■ Exercise: Working from the entries that follow, transcribe exactly and only the lines from the one with "### Exponential Smoothing" through the last, pictures excluded.

■ Data for analysis:
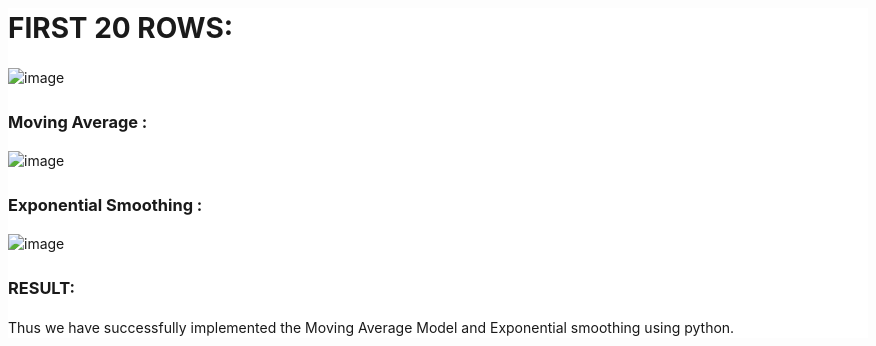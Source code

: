 # FIRST 20 ROWS:

<img width="433" height="531" alt="image" src="https://github.com/user-attachments/assets/9de4535b-af46-4c22-b4ca-897e5bdf0107" />

### Moving Average :
<img width="1009" height="547" alt="image" src="https://github.com/user-attachments/assets/e1d6d42d-cce1-42de-a9ee-340233e52837" />


### Exponential Smoothing :

<img width="1009" height="547" alt="image" src="https://github.com/user-attachments/assets/0669928e-baaa-482d-a1a8-7b9aaf5305fd" />



### RESULT:
Thus we have successfully implemented the Moving Average Model and Exponential smoothing using python.
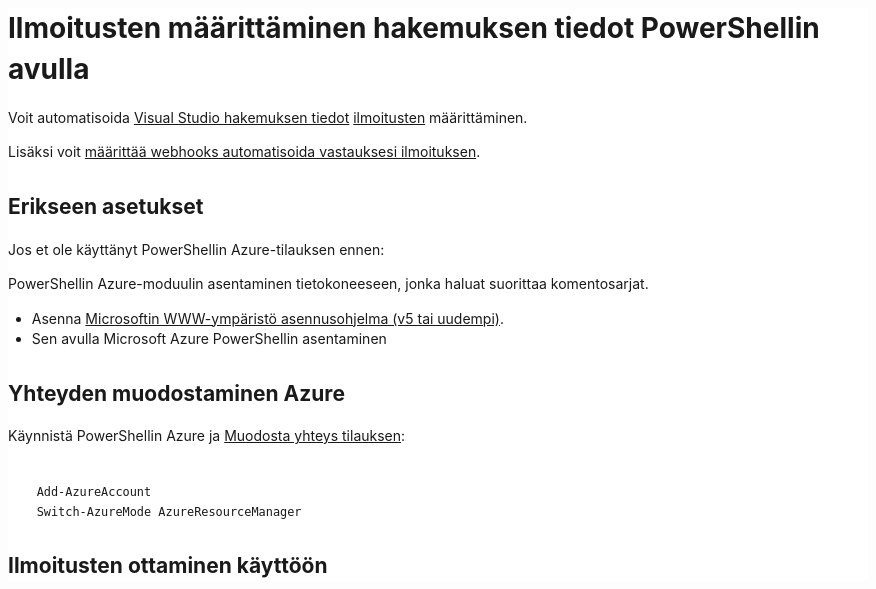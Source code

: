 <properties
    pageTitle="Ilmoitusten määrittäminen hakemuksen tiedot PowerShellin avulla"
    description="Automatisoida määrittämisen sovelluksen havainnollistamisen saat sähköpostit metrisillä muutoksista."
    services="application-insights"
    documentationCenter=""
    authors="alancameronwills"
    manager="douge"/>

<tags
    ms.service="application-insights"
    ms.workload="tbd"
    ms.tgt_pltfrm="ibiza"
    ms.devlang="na"
    ms.topic="article"
    ms.date="02/19/2016"
    ms.author="awills"/>

# <a name="use-powershell-to-set-alerts-in-application-insights"></a>Ilmoitusten määrittäminen hakemuksen tiedot PowerShellin avulla

Voit automatisoida [Visual Studio hakemuksen tiedot](app-insights-overview.md) [ilmoitusten](app-insights-alerts.md) määrittäminen.

Lisäksi voit [määrittää webhooks automatisoida vastauksesi ilmoituksen](../monitoring-and-diagnostics/insights-webhooks-alerts.md).

## <a name="one-time-setup"></a>Erikseen asetukset

Jos et ole käyttänyt PowerShellin Azure-tilauksen ennen:

PowerShellin Azure-moduulin asentaminen tietokoneeseen, jonka haluat suorittaa komentosarjat.

 * Asenna [Microsoftin WWW-ympäristö asennusohjelma (v5 tai uudempi)](http://www.microsoft.com/web/downloads/platform.aspx).
 * Sen avulla Microsoft Azure PowerShellin asentaminen


## <a name="connect-to-azure"></a>Yhteyden muodostaminen Azure

Käynnistä PowerShellin Azure ja [Muodosta yhteys tilauksen](../powershell-install-configure.md):

```PowerShell

    Add-AzureAccount
    Switch-AzureMode AzureResourceManager
```


## <a name="get-alerts"></a>Ilmoitusten ottaminen käyttöön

■ The answer:
### Exponential Smoothing :

<img width="1009" height="547" alt="image" src="https://github.com/user-attachments/assets/0669928e-baaa-482d-a1a8-7b9aaf5305fd" />



### RESULT:
Thus we have successfully implemented the Moving Average Model and Exponential smoothing using python.
Source code

: <properties
    pageTitle="Ilmoitusten määrittäminen hakemuksen tiedot PowerShellin avulla"
    description="Automatisoida määrittämisen sovelluksen havainnollistamisen saat sähköpostit metrisillä muutoksista."
    services="application-insights"
    documentationCenter=""
    authors="alancameronwills"
    manager="douge"/>

<tags
    ms.service="application-insights"
    ms.workload="tbd"
    ms.tgt_pltfrm="ibiza"
    ms.devlang="na"
    ms.topic="article"
    ms.date="02/19/2016"
    ms.author="awills"/>

# <a name="use-powershell-to-set-alerts-in-application-insights"></a>Ilmoitusten määrittäminen hakemuksen tiedot PowerShellin avulla

Voit automatisoida [Visual Studio hakemuksen tiedot](app-insights-overview.md) [ilmoitusten](app-insights-alerts.md) määrittäminen.

Lisäksi voit [määrittää webhooks automatisoida vastauksesi ilmoituksen](../monitoring-and-diagnostics/insights-webhooks-alerts.md).

## <a name="one-time-setup"></a>Erikseen asetukset

Jos et ole käyttänyt PowerShellin Azure-tilauksen ennen:

PowerShellin Azure-moduulin asentaminen tietokoneeseen, jonka haluat suorittaa komentosarjat.

 * Asenna [Microsoftin WWW-ympäristö asennusohjelma (v5 tai uudempi)](http://www.microsoft.com/web/downloads/platform.aspx).
 * Sen avulla Microsoft Azure PowerShellin asentaminen


## <a name="connect-to-azure"></a>Yhteyden muodostaminen Azure

Käynnistä PowerShellin Azure ja [Muodosta yhteys tilauksen](../powershell-install-configure.md):

```PowerShell

    Add-AzureAccount
    Switch-AzureMode AzureResourceManager
```


## <a name="get-alerts"></a>Ilmoitusten ottaminen käyttöön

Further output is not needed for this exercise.